Tube elbows and tees are the geometry-changing fittings within an instrument tube fitting system, providing direction changes and branch connections that allow tubing runs to be routed around equipment, through panels, and into multiple parallel paths. Like the rest of the twin-ferrule tube fitting family, elbows and tees use the same two-ferrule sealing mechanism at each tube connection — the geometry of the fitting body is different, but the connection technology is identical.
Tube elbows come in 90° and 45° configurations. The 90° elbow is the most common, used wherever a tubing run needs to make a right-angle direction change. The 45° elbow provides a gentler transition, with lower pressure drop and less flow disturbance than the 90° — useful in metering and analytical applications where small pressure changes can affect measurement accuracy. Elbows can have tube connections at both ends (the standard configuration), or one tube end and one threaded end (typically NPT or BSP) — useful for transitioning from tubing into a threaded process equipment port.
Tube tees create a three-way connection for branching tubing runs. The standard tee has all three connections at the same tube size and uses tube fittings at all three ports. Reducing tees step down to a smaller branch at the third port, used where the branch line carries less flow than the main run. Run tees have the branch port threaded for direct connection to a sensor, gauge, or pressure switch — combining the branch and the equipment connection into a single fitting.
Crosses provide four-way connections, used at instrument manifolds where multiple measurement points need to be teed off a single main line. Like tees, crosses can be configured with all-tube connections or with mixed tube and threaded ports.

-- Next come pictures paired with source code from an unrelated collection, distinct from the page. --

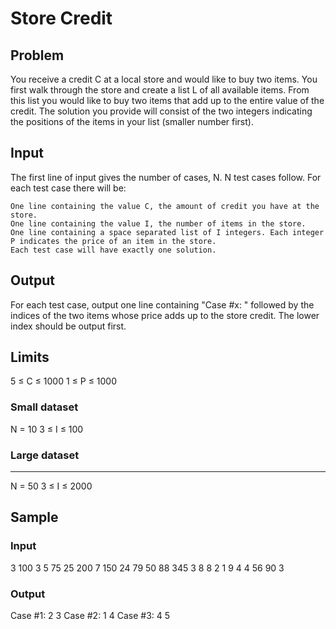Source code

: Store Credit
=============

Problem
---------
You receive a credit C at a local store and would like to buy two items. You first walk through the store and create a list L of all available items. From this list you would like to buy two items that add up to the entire value of the credit. The solution you provide will consist of the two integers indicating the positions of the items in your list (smaller number first). 

Input
------
The first line of input gives the number of cases, N. N test cases follow. For each test case there will be:

    One line containing the value C, the amount of credit you have at the store.
    One line containing the value I, the number of items in the store.
    One line containing a space separated list of I integers. Each integer P indicates the price of an item in the store.
    Each test case will have exactly one solution.

Output
-------
For each test case, output one line containing "Case #x: " followed by the indices of the two items whose price adds up to the store credit. The lower index should be output first.

Limits
-------
5 ≤ C ≤ 1000
1 ≤ P ≤ 1000

### Small dataset ###
N = 10
3 ≤ I ≤ 100

### Large dataset ###
------------
N = 50
3 ≤ I ≤ 2000

Sample
-------
### Input ###
3
100
3
5 75 25
200
7
150 24 79 50 88 345 3
8
8
2 1 9 4 4 56 90 3

### Output ###
Case #1: 2 3
Case #2: 1 4
Case #3: 4 5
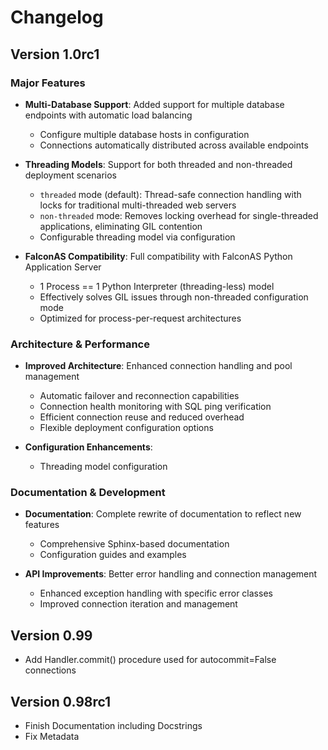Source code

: # Changelog

## Version 1.0rc1

### Major Features

- **Multi-Database Support**: Added support for multiple database endpoints with automatic load balancing
  - Configure multiple database hosts in configuration
  - Connections automatically distributed across available endpoints

- **Threading Models**: Support for both threaded and non-threaded deployment scenarios
  - `threaded` mode (default): Thread-safe connection handling with locks for traditional multi-threaded web servers
  - `non-threaded` mode: Removes locking overhead for single-threaded applications, eliminating GIL contention
  - Configurable threading model via configuration

- **FalconAS Compatibility**: Full compatibility with FalconAS Python Application Server
  - 1 Process == 1 Python Interpreter (threading-less) model
  - Effectively solves GIL issues through non-threaded configuration mode
  - Optimized for process-per-request architectures

### Architecture & Performance

- **Improved Architecture**: Enhanced connection handling and pool management
  - Automatic failover and reconnection capabilities
  - Connection health monitoring with SQL ping verification
  - Efficient connection reuse and reduced overhead
  - Flexible deployment configuration options

- **Configuration Enhancements**: 
  - Threading model configuration

### Documentation & Development

- **Documentation**: Complete rewrite of documentation to reflect new features
  - Comprehensive Sphinx-based documentation
  - Configuration guides and examples

- **API Improvements**: Better error handling and connection management
  - Enhanced exception handling with specific error classes
  - Improved connection iteration and management

## Version 0.99

- Add Handler.commit() procedure used for autocommit=False connections

## Version 0.98rc1

- Finish Documentation including Docstrings
- Fix Metadata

Materials and pressure ratings match the rest of the tube fitting family. Brass fittings are used for general low-pressure work. Stainless steel fittings are standard for higher pressures, corrosive service, and any process where iron contamination must be avoided. The pressure rating of any fitting is constrained by the tubing it is installed on — the fitting is typically rated higher than the tubing's burst pressure, so the tubing becomes the limiting factor in the assembly.